[Dataset excerpts]
[Start of Attachment]

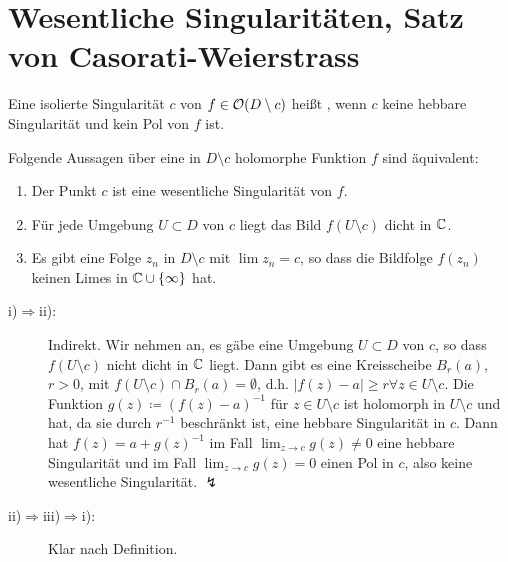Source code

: \section{Wesentliche Singularit\"aten, Satz von Casorati-Weierstrass}
\begin{definition}
	Eine isolierte Singularit\"at $ c $ von $ f\in\mathcal O(D\setminus c) $ hei\ss t , wenn $ c $ keine hebbare Singularit\"at und kein Pol von $ f $ ist.
\end{definition}
\begin{satz}
	Folgende Aussagen \"uber eine in $ D\setminus c $ holomorphe Funktion $ f $ sind \"aquivalent:
	\begin{enumerate}
		\item Der Punkt $ c $ ist eine wesentliche Singularit\"at von $ f $.
		\item F\"ur jede Umgebung $ U\subset D $ von $ c $ liegt das Bild $ f(U\setminus c) $ dicht in $ \mathbb{C} $.
		\item Es gibt eine Folge $ z_n $ in $ D\setminus c $ mit $ \lim z_n=c $, so dass die Bildfolge $ f(z_n) $ keinen Limes in $ \mathbb{C}\cup\lbrace\infty\rbrace $ hat.  
	\end{enumerate} 
\end{satz}
\begin{beweis}
	\begin{description}
		\item[i)$ \Rightarrow $ii):] Indirekt. Wir nehmen an, es g\"abe eine Umgebung $ U\subset D $ von $ c $, so dass $ f(U\setminus c) $ nicht dicht in $ \mathbb{C} $ liegt. Dann gibt es eine Kreisscheibe $ B_r(a) $, $ r>0 $, mit $ f(U\setminus c)\cap B_r(a)=\emptyset $, d.h. $ |f(z)-a|\geq r\forall z\in U\setminus c $. Die Funktion $ g(z)\coloneqq (f(z)-a)^{-1} $ f\"ur $ z\in U\setminus c $ ist holomorph in $ U\setminus c $ und hat, da sie durch $ r^{-1} $ beschr\"ankt ist, eine hebbare Singularit\"at in $ c $. Dann hat $ f(z)=a+g(z)^{-1} $ im Fall $ \lim_{z\to c} g(z)\neq 0 $ eine hebbare Singularit\"at und im Fall $ \lim_{z\to c}g(z)=0 $ einen Pol in $ c $, also keine wesentliche Singularit\"at. $ \lightning $
		\item[ii)$ \Rightarrow $iii)$ \Rightarrow $i):] Klar nach Definition.  
	\end{description}
\end{beweis}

[End of Attachment]

For every line above that has "description" in it, copy the line.

◆ OUTPUT ◆
	\begin{description}
	\end{description}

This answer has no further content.